** What you need to do **
This task calls for copying every line in the data below that contains the word "These".

** Dataset entries **
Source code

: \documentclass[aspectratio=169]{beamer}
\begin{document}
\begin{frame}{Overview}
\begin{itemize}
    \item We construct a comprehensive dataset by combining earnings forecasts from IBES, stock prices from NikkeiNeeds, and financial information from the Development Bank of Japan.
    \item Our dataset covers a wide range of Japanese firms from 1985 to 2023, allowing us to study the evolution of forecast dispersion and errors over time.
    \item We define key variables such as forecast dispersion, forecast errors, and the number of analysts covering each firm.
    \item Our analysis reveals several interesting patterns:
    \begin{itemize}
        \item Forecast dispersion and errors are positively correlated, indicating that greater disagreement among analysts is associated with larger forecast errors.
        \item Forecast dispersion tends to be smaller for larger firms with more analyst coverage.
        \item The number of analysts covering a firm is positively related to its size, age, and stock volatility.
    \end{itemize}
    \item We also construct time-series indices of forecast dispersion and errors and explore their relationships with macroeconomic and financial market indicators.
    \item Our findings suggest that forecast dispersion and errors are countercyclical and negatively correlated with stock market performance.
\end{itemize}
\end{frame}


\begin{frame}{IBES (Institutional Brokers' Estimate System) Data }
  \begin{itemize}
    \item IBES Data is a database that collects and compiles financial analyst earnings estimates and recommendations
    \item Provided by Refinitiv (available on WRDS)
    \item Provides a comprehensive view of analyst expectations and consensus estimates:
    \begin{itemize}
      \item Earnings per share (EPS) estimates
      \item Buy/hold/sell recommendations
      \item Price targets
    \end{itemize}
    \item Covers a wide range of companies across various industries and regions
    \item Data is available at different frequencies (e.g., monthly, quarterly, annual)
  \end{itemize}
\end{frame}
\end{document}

==

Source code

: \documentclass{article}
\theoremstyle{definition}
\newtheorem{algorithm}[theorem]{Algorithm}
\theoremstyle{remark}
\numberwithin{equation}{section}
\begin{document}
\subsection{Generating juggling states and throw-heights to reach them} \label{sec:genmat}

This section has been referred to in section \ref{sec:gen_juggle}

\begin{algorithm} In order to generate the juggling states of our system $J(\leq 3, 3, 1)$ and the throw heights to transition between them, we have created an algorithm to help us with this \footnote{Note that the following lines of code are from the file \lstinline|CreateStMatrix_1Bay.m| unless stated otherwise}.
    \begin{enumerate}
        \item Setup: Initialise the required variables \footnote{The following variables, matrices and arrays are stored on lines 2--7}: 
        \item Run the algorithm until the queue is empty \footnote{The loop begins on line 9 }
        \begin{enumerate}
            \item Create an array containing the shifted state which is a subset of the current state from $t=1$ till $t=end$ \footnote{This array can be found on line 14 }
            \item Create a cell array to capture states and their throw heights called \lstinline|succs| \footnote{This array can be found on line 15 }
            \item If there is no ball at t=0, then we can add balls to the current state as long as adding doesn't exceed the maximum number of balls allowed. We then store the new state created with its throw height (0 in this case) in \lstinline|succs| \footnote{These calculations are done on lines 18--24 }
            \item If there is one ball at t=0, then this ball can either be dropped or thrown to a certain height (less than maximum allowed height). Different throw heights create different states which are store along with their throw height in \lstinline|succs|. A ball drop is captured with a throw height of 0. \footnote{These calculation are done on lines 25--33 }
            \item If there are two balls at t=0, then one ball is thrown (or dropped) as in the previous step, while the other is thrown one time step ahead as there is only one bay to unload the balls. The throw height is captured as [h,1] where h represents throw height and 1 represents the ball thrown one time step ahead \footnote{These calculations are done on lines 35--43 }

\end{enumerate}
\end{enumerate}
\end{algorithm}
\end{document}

** Written response **
            \item If there is no ball at t=0, then we can add balls to the current state as long as adding doesn't exceed the maximum number of balls allowed. We then store the new state created with its throw height (0 in this case) in \lstinline|succs| \footnote{These calculations are done on lines 18--24 }
            \item If there is one ball at t=0, then this ball can either be dropped or thrown to a certain height (less than maximum allowed height). Different throw heights create different states which are store along with their throw height in \lstinline|succs|. A ball drop is captured with a throw height of 0. \footnote{These calculation are done on lines 25--33 }
            \item If there are two balls at t=0, then one ball is thrown (or dropped) as in the previous step, while the other is thrown one time step ahead as there is only one bay to unload the balls. The throw height is captured as [h,1] where h represents throw height and 1 represents the ball thrown one time step ahead \footnote{These calculations are done on lines 35--43 }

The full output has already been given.